Most of my bridles are over twenty years old and still going strong.  One reason is that I learned a long time ago not to buy cheap leather.  Tempting as it is, the cheap stuff is not a good deal.  It’s hard to use, the keepers often don’t fit, the cleaning is difficult and it tends to crack and break shortly into the relationship.  I like flat leather (not rolled) with a good finish in either brown or black.  The reason I don’t buy rolled tack is that if you break a piece it is very hard to replace.
saddle with wooly cleaning equipment
Oiling 20in:  Every now and then I read something about oil being bad for tack.  Of course, you should never use oil on suede, but in my experience, with the right oil, you will have no problem.  In you’ll see e a host of benefits in saddle and bridle leather.

One slight caution is that the outer flaps of your saddle (under your leg) need to not be so soft that they can bend and create wrinkles in the leather over time.  Other than that I have rarely seen a saddle or bridle that did not benefit from repeated, heavy doses of the right  oil in the first use period.  Go ahead and slather it on, let it soak in and do it again.  Be aware that oil will darken a brown colored leather.  Most of us like that and don’t consider it a problem.

The first heavy and repeated “oiling in” of the tack gives you a base to start from, and makes if much more forgiving of later potential periods of neglect.  It also makes it much softer and easier on you and your horse to break in.

A word about water and shine.
Yes, rain can make spots on your saddle, too much water (buckets full) can dry it out, but many top dressage riders actually wet their saddle  seat before they get on (ask for the story on Shultheis and Cindy Ishoy)   Many also use sticky wax on their boots (I do) to add friction.  You can see some on the products page.  

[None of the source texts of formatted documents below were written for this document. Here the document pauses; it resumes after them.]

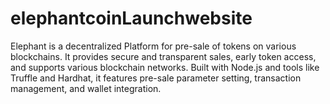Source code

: # elephantcoinLaunchwebsite
Elephant is a decentralized Platform for pre-sale of tokens on various blockchains. It provides secure and transparent sales, early token access, and supports various blockchain networks. Built with Node.js and tools like Truffle and Hardhat, it features pre-sale parameter setting, transaction management, and wallet integration.
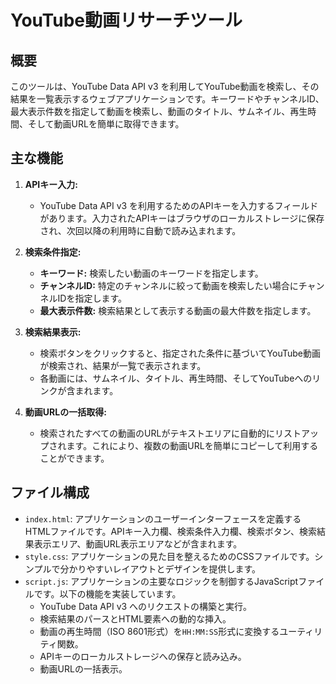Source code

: # YouTube動画リサーチツール

## 概要

このツールは、YouTube Data API v3 を利用してYouTube動画を検索し、その結果を一覧表示するウェブアプリケーションです。キーワードやチャンネルID、最大表示件数を指定して動画を検索し、動画のタイトル、サムネイル、再生時間、そして動画URLを簡単に取得できます。

## 主な機能

1.  **APIキー入力:**
    *   YouTube Data API v3 を利用するためのAPIキーを入力するフィールドがあります。入力されたAPIキーはブラウザのローカルストレージに保存され、次回以降の利用時に自動で読み込まれます。

2.  **検索条件指定:**
    *   **キーワード:** 検索したい動画のキーワードを指定します。
    *   **チャンネルID:** 特定のチャンネルに絞って動画を検索したい場合にチャンネルIDを指定します。
    *   **最大表示件数:** 検索結果として表示する動画の最大件数を指定します。

3.  **検索結果表示:**
    *   検索ボタンをクリックすると、指定された条件に基づいてYouTube動画が検索され、結果が一覧で表示されます。
    *   各動画には、サムネイル、タイトル、再生時間、そしてYouTubeへのリンクが含まれます。

4.  **動画URLの一括取得:**
    *   検索されたすべての動画のURLがテキストエリアに自動的にリストアップされます。これにより、複数の動画URLを簡単にコピーして利用することができます。

## ファイル構成

*   `index.html`: アプリケーションのユーザーインターフェースを定義するHTMLファイルです。APIキー入力欄、検索条件入力欄、検索ボタン、検索結果表示エリア、動画URL表示エリアなどが含まれます。
*   `style.css`: アプリケーションの見た目を整えるためのCSSファイルです。シンプルで分かりやすいレイアウトとデザインを提供します。
*   `script.js`: アプリケーションの主要なロジックを制御するJavaScriptファイルです。以下の機能を実装しています。
    *   YouTube Data API v3 へのリクエストの構築と実行。
    *   検索結果のパースとHTML要素への動的な挿入。
    *   動画の再生時間（ISO 8601形式）を`HH:MM:SS`形式に変換するユーティリティ関数。
    *   APIキーのローカルストレージへの保存と読み込み。
    *   動画URLの一括表示。
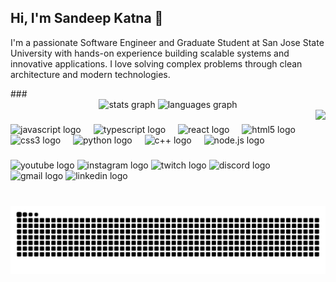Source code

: <h2 align="left">Hi, I'm Sandeep Katna 👋</h2>
<div align="left">
<p>I'm a passionate Software Engineer and Graduate Student at San Jose State University with hands-on experience building scalable systems and innovative applications. I love solving complex problems through clean architecture and modern technologies.</p>
</div>
###

<div align="center">
  <img src="https://github-readme-stats.vercel.app/api?username=caninehawk&hide_title=false&hide_rank=false&show_icons=true&include_all_commits=true&count_private=true&disable_animations=false&theme=dracula&locale=en&hide_border=false" height="150" alt="stats graph"  />
  <img src="https://github-readme-stats.vercel.app/api/top-langs?username=caninehawk&locale=en&hide_title=false&layout=compact&card_width=320&langs_count=5&theme=dracula&hide_border=false" height="150" alt="languages graph"  />
</div>


<img align="right" height="150" src="https://i.imgflip.com/65efzo.gif"  />

###

<div align="left">
  <img src="https://cdn.jsdelivr.net/gh/devicons/devicon/icons/javascript/javascript-original.svg" height="30" alt="javascript logo"  />
  <img width="12" />
  <img src="https://cdn.jsdelivr.net/gh/devicons/devicon/icons/typescript/typescript-original.svg" height="30" alt="typescript logo"  />
  <img width="12" />
  <img src="https://cdn.jsdelivr.net/gh/devicons/devicon/icons/react/react-original.svg" height="30" alt="react logo"  />
  <img width="12" />
  <img src="https://cdn.jsdelivr.net/gh/devicons/devicon/icons/html5/html5-original.svg" height="30" alt="html5 logo"  />
  <img width="12" />
  <img src="https://cdn.jsdelivr.net/gh/devicons/devicon/icons/css3/css3-original.svg" height="30" alt="css3 logo"  />
  <img width="12" />
  <img src="https://cdn.jsdelivr.net/gh/devicons/devicon/icons/python/python-original.svg" height="30" alt="python logo"  />
  <img width="12" />
  <img src="https://www.vectorlogo.zone/logos/isocpp/isocpp-icon.svg" height="30" alt="c++ logo"  />
  <img width="12" />
  <img src="https://www.vectorlogo.zone/logos/nodejs/nodejs-horizontal.svg" height="30" alt="node.js logo">
  <img width="12" />
  <!-- <img src="https://www.vectorlogo.zone/logos/isocpp/isocpp-icon.svg" height="30" alt="c++ logo"  />
  <img width="12" />
  <img src="https://www.vectorlogo.zone/logos/isocpp/isocpp-icon.svg" height="30" alt="c++ logo"  />
  <img width="12" />
  <img src="https://www.vectorlogo.zone/logos/isocpp/isocpp-icon.svg" height="30" alt="c++ logo"  />
  <img width="12" />
  <img src="https://www.vectorlogo.zone/logos/isocpp/isocpp-icon.svg" height="30" alt="c++ logo"  />
  <img width="12" /> -->
</div>

###

<div align="left">
  <img src="https://img.shields.io/static/v1?message=Youtube&logo=youtube&label=&color=FF0000&logoColor=white&labelColor=&style=for-the-badge" height="35" alt="youtube logo"  />
  <img src="https://img.shields.io/static/v1?message=Instagram&logo=instagram&label=&color=E4405F&logoColor=white&labelColor=&style=for-the-badge" height="35" alt="instagram logo"  />
  <img src="https://img.shields.io/static/v1?message=Twitch&logo=twitch&label=&color=9146FF&logoColor=white&labelColor=&style=for-the-badge" height="35" alt="twitch logo"  />
  <img src="https://img.shields.io/static/v1?message=Discord&logo=discord&label=&color=7289DA&logoColor=white&labelColor=&style=for-the-badge" height="35" alt="discord logo"  />
  <img src="https://img.shields.io/static/v1?message=Gmail&logo=gmail&label=&color=D14836&logoColor=white&labelColor=&style=for-the-badge" height="35" alt="gmail logo"  />
  <img src="https://img.shields.io/static/v1?message=LinkedIn&logo=linkedin&label=&color=0077B5&logoColor=white&labelColor=&style=for-the-badge" height="35" alt="linkedin logo"  />
</div>

###

<br clear="both">

<img src="https://raw.githubusercontent.com/caninehawk/caninehawk/output/snake.svg" alt="Snake animation" />

###
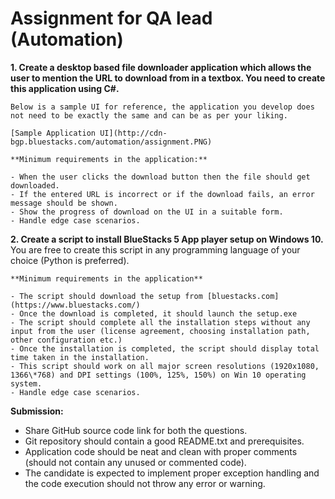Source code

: # **Assignment for QA lead (Automation)**

**1. Create a desktop based file downloader application which allows the user to mention the URL to download from in a textbox. You need to create this application using C#.**

    Below is a sample UI for reference, the application you develop does not need to be exactly the same and can be as per your liking.

    [Sample Application UI](http://cdn-bgp.bluestacks.com/automation/assignment.PNG)

    **Minimum requirements in the application:**

    - When the user clicks the download button then the file should get downloaded.
    - If the entered URL is incorrect or if the download fails, an error message should be shown.
    - Show the progress of download on the UI in a suitable form.
    - Handle edge case scenarios.
  
    
    
**2. Create a script to install **BlueStacks 5** App player setup on Windows 10.**
You are free to create this script in any programming language of your choice (Python is preferred).

    **Minimum requirements in the application**

    - The script should download the setup from [bluestacks.com](https://www.bluestacks.com/)
    - Once the download is completed, it should launch the setup.exe
    - The script should complete all the installation steps without any input from the user (license agreement, choosing installation path, other configuration etc.)
    - Once the installation is completed, the script should display total time taken in the installation.
    - This script should work on all major screen resolutions (1920x1080, 1366\*768) and DPI settings (100%, 125%, 150%) on Win 10 operating system.
    - Handle edge case scenarios.


  
  **Submission:**

- Share GitHub source code link for both the questions.
- Git repository should contain a good README.txt​ and prerequisites.
- Application code should be neat and clean with proper comments (should not contain any unused or commented code).
- The candidate is expected to implement proper exception handling and the code execution should not throw any error or warning.
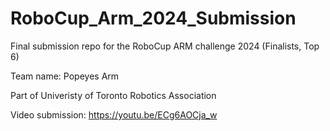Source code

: # RoboCup_Arm_2024_Submission
Final submission repo for the RoboCup ARM challenge 2024 (Finalists, Top 6) 

Team name: Popeyes Arm

Part of Univeristy of Toronto Robotics Association

Video submission: https://youtu.be/ECg6AOCja_w
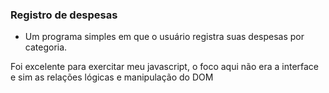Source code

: ### Registro de despesas

- Um programa simples em que o usuário registra suas despesas por categoria.

Foi excelente para exercitar meu javascript, o foco aqui não era a interface e sim 
as relações lógicas e manipulação do DOM
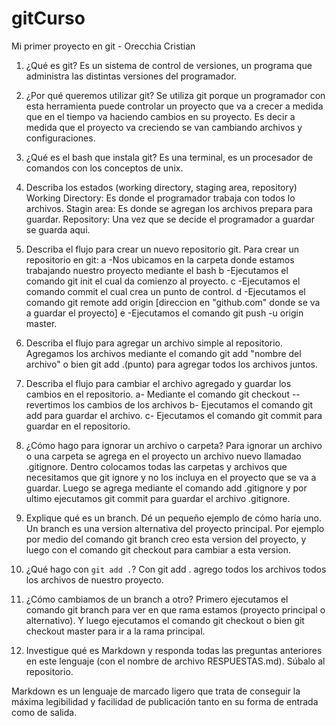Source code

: # gitCurso
Mi primer proyecto en git - Orecchia Cristian
1. ¿Qué es git?
Es un sistema de control de versiones, un programa que administra las distintas versiones del programador.

2. ¿Por qué queremos utilizar git?
Se utiliza git porque un programador con esta herramienta puede controlar un proyecto que va a crecer a medida que en el tiempo va haciendo cambios en su proyecto. Es decir a medida que el proyecto va creciendo se van cambiando archivos y configuraciones.

3. ¿Qué es el bash que instala git?
Es una terminal, es un procesador de comandos con los conceptos de unix.

4. Describa los estados (working directory, staging area, repository)
Working Directory: Es donde el programador trabaja con todos lo archivos.
Stagin area: Es donde se agregan los archivos prepara para guardar.
Repository: Una vez que se decide el programador a guardar se guarda aqui.

5. Describa el flujo para crear un nuevo repositorio git.
Para crear un repositorio en git:
a -Nos ubicamos en la carpeta donde estamos trabajando nuestro proyecto mediante el bash
b -Ejecutamos el comando git init el cual da comienzo al proyecto.
c -Ejecutamos el comando commit el cual crea un punto de control.
d -Ejecutamos el comando git remote add origin [direccion en "github.com" donde se va a guardar el proyecto]
e -Ejecutamos el comando git push -u origin master.

6. Describa el flujo para agregar un archivo simple al repositorio.
Agregamos los archivos mediante el comando git add "nombre del archivo" o bien git add .(punto) para agregar todos los archivos juntos.

7. Describa el flujo para cambiar el archivo agregado y guardar los cambios en el repositorio.
a- Mediante el comando git checkout -- <nombre del archivo> revertimos los cambios de los archivos
b- Ejecutamos el comando git add <nombre del archivo> para guardar el archivo.
c- Ejecutamos el comando git commit para guardar en el repositorio.

8. ¿Cómo hago para ignorar un archivo o carpeta?
Para ignorar un archivo o una carpeta se agrega en el proyecto un archivo nuevo llamadao .gitignore. Dentro colocamos todas las carpetas y archivos que necesitamos que git ignore y no los incluya en el proyecto que se va a guardar.
Luego se agrega mediante el comando add .gitignore y por ultimo ejecutamos git commit para guardar el archivo .gitignore.

9. Explique qué es un branch. Dé un pequeño ejemplo de cómo haría uno.
Un branch es una version alternativa del proyecto principal. Por ejemplo por medio del comando git branch <nombre del proyecto alternativo> creo esta version del proyecto, y luego con el comando git checkout <nombre del proyecto alternativo> para cambiar a esta version.

10. ¿Qué hago con `git add .`?
Con git add . agrego todos los archivos todos los archivos de nuestro proyecto.

11. ¿Cómo cambiamos de un branch a otro?
Primero ejecutamos el comando git branch para ver en que rama estamos (proyecto principal o alternativo). Y luego ejecutamos el comando git checkout <nombre del proyecto alternativo> o bien git checkout master para ir a la rama principal.

12. Investigue qué es Markdown y responda todas las preguntas anteriores en este lenguaje (con el nombre de archivo RESPUESTAS.md). Súbalo al repositorio.

Markdown es un lenguaje de marcado ligero que trata de conseguir la máxima legibilidad y facilidad de publicación tanto en su forma de entrada como de salida.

What you don’t want is a a slippery, shiny, saddle surface.  It just makes your life harder.  You do want a clean and slightly—very, very slightly—tacky surface  That is why I ride the Stubben with pig skin grain rather than a “bridle leather” type of finish.  Either will work and taking care of them is the same.  The point is shiny (like your boots) is not good.  Rudolf, by the way, never polishes the inner surface of his boots.  Came running down at Aachen to make sure I knew this too. (I did. J)  Makes sense, it’s messy on the pad and ultimately slippery.

Taking the whole thing apart.
I can remember sitting in a tack room as a D-1 Pony Clubber watching my instructor take apart all of our little group’s bridles, piece by piece, and throwing them together in a pile with the ever-helpful instruction: “Now, put them back together.”  Ah what fun!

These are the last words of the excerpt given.